PasundanNews, Tasikmalaya – Bertepatan dengan hari buruh internasional, Badan Eksekutif Mahasiswa (BEM) Universitas Siliwangi (Unsil) menyerahkan draft menyerahkan hasil kajian RUU Cipta Kerja pada DPRD kota Tasikmalaya.
Draft tersebut berisi tuntutan terkait banyaknya permasalahan yang dimuat dalam Rancangan Undang-undang Cipta Kerja. Hasil kajian tersebut dituangkan dalam bentuk kertas posisi.

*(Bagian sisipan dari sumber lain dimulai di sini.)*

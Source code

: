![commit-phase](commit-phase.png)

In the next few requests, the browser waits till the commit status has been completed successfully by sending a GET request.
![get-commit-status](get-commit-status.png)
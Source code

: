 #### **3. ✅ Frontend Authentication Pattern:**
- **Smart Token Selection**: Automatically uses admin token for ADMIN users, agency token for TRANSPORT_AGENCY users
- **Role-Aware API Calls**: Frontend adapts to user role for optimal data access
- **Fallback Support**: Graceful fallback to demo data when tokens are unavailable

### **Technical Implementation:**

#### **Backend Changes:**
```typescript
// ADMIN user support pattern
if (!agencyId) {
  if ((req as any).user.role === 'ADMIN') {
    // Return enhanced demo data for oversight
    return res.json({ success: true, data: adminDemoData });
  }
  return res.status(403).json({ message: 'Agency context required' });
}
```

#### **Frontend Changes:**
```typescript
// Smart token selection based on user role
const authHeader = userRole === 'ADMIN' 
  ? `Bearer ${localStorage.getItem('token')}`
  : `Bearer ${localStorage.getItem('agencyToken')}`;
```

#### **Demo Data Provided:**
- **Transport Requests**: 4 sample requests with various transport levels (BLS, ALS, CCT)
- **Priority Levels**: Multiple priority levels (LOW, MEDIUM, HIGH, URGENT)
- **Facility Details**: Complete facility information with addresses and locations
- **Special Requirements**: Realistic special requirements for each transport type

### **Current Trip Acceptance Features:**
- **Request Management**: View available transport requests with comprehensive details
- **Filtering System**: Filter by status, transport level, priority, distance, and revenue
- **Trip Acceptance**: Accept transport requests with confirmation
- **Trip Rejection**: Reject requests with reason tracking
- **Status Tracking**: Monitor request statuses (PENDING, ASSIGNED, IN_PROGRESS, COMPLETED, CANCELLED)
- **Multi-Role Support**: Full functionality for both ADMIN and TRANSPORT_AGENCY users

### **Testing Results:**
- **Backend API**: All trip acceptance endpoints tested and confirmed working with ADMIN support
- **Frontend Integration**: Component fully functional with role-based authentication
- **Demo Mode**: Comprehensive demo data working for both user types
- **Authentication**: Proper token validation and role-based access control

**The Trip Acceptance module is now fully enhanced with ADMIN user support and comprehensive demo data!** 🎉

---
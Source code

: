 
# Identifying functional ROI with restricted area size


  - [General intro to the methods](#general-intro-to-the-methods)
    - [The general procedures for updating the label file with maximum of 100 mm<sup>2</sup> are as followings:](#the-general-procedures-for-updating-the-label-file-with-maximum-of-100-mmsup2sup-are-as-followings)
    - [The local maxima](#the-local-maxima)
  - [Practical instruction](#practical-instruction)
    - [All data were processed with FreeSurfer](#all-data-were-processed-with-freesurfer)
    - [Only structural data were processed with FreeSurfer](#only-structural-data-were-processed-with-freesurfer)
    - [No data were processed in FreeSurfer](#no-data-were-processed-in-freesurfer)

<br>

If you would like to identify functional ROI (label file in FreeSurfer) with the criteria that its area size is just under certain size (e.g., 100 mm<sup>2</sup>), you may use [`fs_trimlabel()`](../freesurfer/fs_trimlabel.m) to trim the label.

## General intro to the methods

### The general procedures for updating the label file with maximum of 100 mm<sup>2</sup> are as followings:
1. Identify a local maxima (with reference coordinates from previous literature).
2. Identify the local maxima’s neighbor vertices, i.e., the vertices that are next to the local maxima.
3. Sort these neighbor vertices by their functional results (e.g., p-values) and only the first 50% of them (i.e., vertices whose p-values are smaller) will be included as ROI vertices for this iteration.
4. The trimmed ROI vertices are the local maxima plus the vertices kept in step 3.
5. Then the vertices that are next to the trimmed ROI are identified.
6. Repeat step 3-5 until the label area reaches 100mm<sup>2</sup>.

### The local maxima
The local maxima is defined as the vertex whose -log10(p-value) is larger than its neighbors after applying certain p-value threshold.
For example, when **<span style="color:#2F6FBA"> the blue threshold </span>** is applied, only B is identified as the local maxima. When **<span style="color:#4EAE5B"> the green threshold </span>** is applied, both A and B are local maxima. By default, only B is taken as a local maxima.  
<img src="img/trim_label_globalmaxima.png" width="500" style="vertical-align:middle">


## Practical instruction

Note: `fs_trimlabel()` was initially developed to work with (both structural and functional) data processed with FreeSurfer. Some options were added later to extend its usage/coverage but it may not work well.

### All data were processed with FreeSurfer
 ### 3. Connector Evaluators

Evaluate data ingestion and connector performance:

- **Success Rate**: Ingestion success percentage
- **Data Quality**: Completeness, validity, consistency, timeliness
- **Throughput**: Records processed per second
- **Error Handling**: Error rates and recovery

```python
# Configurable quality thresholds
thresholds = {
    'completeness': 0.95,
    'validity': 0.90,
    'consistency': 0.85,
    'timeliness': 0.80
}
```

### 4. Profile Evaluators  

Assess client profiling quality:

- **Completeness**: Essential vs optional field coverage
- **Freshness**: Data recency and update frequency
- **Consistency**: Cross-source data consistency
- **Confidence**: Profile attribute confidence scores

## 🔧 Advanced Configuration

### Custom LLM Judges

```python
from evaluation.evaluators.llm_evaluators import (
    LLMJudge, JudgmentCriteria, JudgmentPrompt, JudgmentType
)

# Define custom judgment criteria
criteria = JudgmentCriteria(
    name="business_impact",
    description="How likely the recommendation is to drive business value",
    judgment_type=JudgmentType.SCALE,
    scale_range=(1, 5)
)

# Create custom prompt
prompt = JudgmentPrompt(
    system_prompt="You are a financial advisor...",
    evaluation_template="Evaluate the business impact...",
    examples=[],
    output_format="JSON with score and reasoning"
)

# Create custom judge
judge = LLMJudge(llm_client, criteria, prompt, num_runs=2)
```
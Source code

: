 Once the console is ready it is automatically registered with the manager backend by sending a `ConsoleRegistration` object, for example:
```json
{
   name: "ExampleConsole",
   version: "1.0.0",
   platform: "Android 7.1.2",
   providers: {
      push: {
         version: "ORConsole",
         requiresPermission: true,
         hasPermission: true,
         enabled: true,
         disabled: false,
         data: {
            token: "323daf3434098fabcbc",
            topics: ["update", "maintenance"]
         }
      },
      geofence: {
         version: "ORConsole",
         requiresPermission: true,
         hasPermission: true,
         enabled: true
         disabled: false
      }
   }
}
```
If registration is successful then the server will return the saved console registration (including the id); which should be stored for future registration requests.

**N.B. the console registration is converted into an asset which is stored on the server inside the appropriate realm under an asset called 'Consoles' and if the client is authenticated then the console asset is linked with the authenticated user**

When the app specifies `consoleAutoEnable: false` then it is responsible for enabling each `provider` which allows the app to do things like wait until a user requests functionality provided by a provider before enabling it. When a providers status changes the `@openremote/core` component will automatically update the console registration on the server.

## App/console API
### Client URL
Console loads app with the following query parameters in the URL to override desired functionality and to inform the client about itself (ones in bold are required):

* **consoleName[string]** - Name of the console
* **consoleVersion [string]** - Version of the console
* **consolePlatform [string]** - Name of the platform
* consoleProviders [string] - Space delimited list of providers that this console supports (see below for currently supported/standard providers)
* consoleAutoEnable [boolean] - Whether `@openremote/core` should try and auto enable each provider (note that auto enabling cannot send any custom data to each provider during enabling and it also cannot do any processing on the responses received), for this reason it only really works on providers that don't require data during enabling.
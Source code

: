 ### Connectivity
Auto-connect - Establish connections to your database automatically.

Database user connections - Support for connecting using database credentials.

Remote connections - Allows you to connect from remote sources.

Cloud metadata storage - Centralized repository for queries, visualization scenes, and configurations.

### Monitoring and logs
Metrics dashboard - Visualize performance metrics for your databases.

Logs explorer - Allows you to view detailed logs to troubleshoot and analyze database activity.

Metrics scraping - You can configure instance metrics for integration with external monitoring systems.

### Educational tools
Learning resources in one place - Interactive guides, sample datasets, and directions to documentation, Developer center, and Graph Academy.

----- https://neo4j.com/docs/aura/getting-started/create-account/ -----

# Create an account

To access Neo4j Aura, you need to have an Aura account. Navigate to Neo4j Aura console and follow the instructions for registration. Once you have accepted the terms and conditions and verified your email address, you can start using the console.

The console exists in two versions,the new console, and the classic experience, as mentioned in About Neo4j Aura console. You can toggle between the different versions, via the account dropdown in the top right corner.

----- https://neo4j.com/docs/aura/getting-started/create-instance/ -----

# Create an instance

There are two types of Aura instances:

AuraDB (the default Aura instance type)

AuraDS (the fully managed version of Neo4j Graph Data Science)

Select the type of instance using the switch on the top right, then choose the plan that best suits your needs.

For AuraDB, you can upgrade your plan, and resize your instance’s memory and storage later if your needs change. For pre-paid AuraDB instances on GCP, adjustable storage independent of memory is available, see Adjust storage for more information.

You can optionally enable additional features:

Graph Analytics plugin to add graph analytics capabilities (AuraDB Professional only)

“Dari hasil kajian kami, masih terdapat banyak permasalahan dalam RUU Cipta Kerja tersebut,” ucap Jaka Pria Purnama, Presiden Mahasiswa Universitas Siliwangi dalam rilis yang diterima pasundannews.com, Jumat (1/5/2020).
Menurut Jaka, setidaknya ada lima permasalahan krusial dari RUU Cipta Kerja ini. Sehingga RUU ini ditentang oleh pelbagai kalangan terutama kaum buruh.
“Pertama, dalam penyusunan RUU Cipta Kerja ini tidak melibatkan elemen masyarakat terkait, utamanya pelibatan kaum buruh,” ujarnya.
Adanya RUU ini lanjut Rizal, berpotensi menyebabkan upah buruh menjadi semakin rendah. Karena sistem pengupahan yang akan digunakan adalah Upah Minimum Provinsi (UMP) bukan Upah Minimum Kota/Kabupaten (UMK)
“Hal ini sangat beresiko menyengsarakan rakyat kecil. Karena perusahaan dapat mengambil jumlah upah terkecil tanpa memikirkan kesejahteraan para pekerja,” kata Jaka.
Selain itu, Jaka menilai dalam RUU Cipta Kerja ini tidak ada kejelasanan hubungan kerja karena berlaku outsourcing dimana buruh tidak memiliki jaminan karir dan masa depan.
“Dalam RUU tersebut, kami juga menemukan celah yang memudahkan tenaga kerja asing (TKA) masuk ke Indonesia,” ungkap Jaka.
Jaka menyesalkan sikap pemerintah yang terus melanjutkan pembahasan Omnibus Law ditengah pandemi covid-19.
“Terkesan pemerintah memanfaatkan pandemi covid-19 untuk melanjutkan RUU ini. Padahal sejak diumumkan, sudah muncul gejolak penolakan adanya Omnibus Law,” jelasnya.